● Brief
Every line of the entries below that carries the string "templates" should be copied.

● Information provided
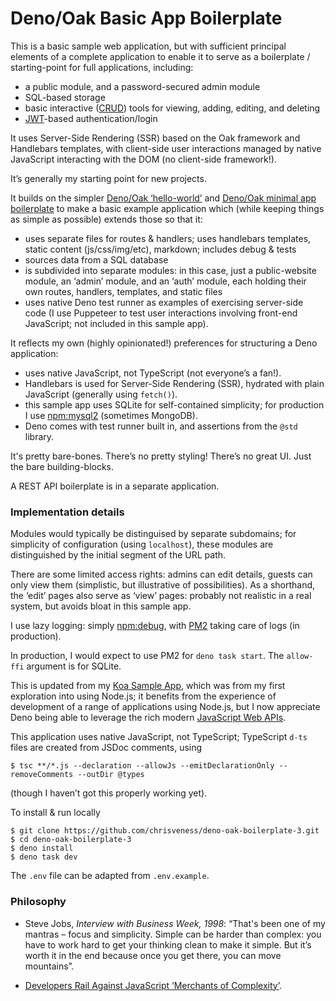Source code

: # Deno/Oak Basic App Boilerplate

This is a basic sample web application, but with sufficient principal elements of a complete application to enable it to serve as a boilerplate / starting-point for full applications, including:
- a public module, and a password-secured admin module
- SQL-based storage
- basic interactive ([CRUD](https://en.wikipedia.org/wiki/Create,_read,_update_and_delete)) tools for viewing, adding, editing, and deleting
- [JWT](https://jwt.io/)-based authentication/login

It uses Server-Side Rendering (SSR) based on the Oak framework and Handlebars templates, with client-side user interactions managed by native JavaScript interacting with the DOM (no client-side framework!).

It’s generally my starting point for new projects.

It builds on the simpler [Deno/Oak ‘hello-world’](https://github.com/chrisveness/deno-oak-boilerplate-1) and [Deno/Oak minimal app boilerplate](https://github.com/chrisveness/deno-oak-boilerplate-2) to make a basic example application which (while keeping things as simple as possible) extends those so that it:
- uses separate files for routes & handlers; uses handlebars templates, static content (js/css/img/etc), markdown; includes debug & tests
- sources data from a SQL database
- is subdivided into separate modules: in this case, just a public-website module, an ‘admin’ module, and an ‘auth’ module, each holding their own routes, handlers, templates, and static files
- uses native Deno test runner as examples of exercising server-side code (I use Puppeteer to test user interactions involving front-end JavaScript; not included in this sample app).

It reflects my own (highly opinionated!) preferences for structuring a Deno application:
- uses native JavaScript, not TypeScript (not everyone’s a fan!).
- Handlebars is used for Server-Side Rendering (SSR), hydrated with plain JavaScript (generally using `fetch()`).
- this sample app uses SQLite for self-contained simplicity; for production I use [npm:mysql2](https://www.npmjs.com/package/mysql2) (sometimes MongoDB).
- Deno comes with test runner built in, and assertions from the `@std` library.

It's pretty bare-bones. There’s no pretty styling! There’s no great UI. Just the bare building-blocks.

A REST API boilerplate is in a separate application.

### Implementation details

Modules would typically be distinguised by separate subdomains; for simplicity of configuration (using `localhost`), these modules are distinguished by the initial segment of the URL path.

There are some limited access rights: admins can edit details, guests can only view them (simplistic, but illustrative of possibilities). As a shorthand, the ‘edit’ pages also serve as ‘view’ pages: probably not realistic in a real system, but avoids bloat in this sample app.

I use lazy logging: simply [npm:debug](https://www.npmjs.com/package/debug), with [PM2](https://pm2.keymetrics.io) taking care of logs (in production).

In production, I would expect to use PM2 for `deno task start`. The `allow-ffi` argument is for SQLite.

This is updated from my [Koa Sample App](https://github.com/chrisveness/koa-sample-web-app-api-mysql), which was from my first exploration into using Node.js; it benefits from the experience of development of a range of applications using Node.js, but I now appreciate Deno being able to leverage the rich modern [JavaScript Web APIs](https://developer.mozilla.org/en-US/docs/Web/API).

This application uses native JavaScript, not TypeScript; TypeScript `d-ts` files are created from JSDoc comments, using

    $ tsc **/*.js --declaration --allowJs --emitDeclarationOnly --removeComments --outDir @types

(though I haven’t got this properly working yet).

To install & run locally

    $ git clone https://github.com/chrisveness/deno-oak-boilerplate-3.git
    $ cd deno-oak-boilerplate-3
    $ deno install
    $ deno task dev

The `.env` file can be adapted from `.env.example`.

### Philosophy

- Steve Jobs, _Interview with Business Week, 1998_: “That's been one of my mantras – focus and simplicity. Simple can be harder than complex: you have to work hard to get your thinking clean to make it simple. But it’s worth it in the end because once you get there, you can move mountains”.


- [Developers Rail Against JavaScript ‘Merchants of Complexity’](https://thenewstack.io/developers-rail-against-javascript-merchants-of-complexity).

● Written reply
It uses Server-Side Rendering (SSR) based on the Oak framework and Handlebars templates, with client-side user interactions managed by native JavaScript interacting with the DOM (no client-side framework!).
- uses separate files for routes & handlers; uses handlebars templates, static content (js/css/img/etc), markdown; includes debug & tests
- is subdivided into separate modules: in this case, just a public-website module, an ‘admin’ module, and an ‘auth’ module, each holding their own routes, handlers, templates, and static files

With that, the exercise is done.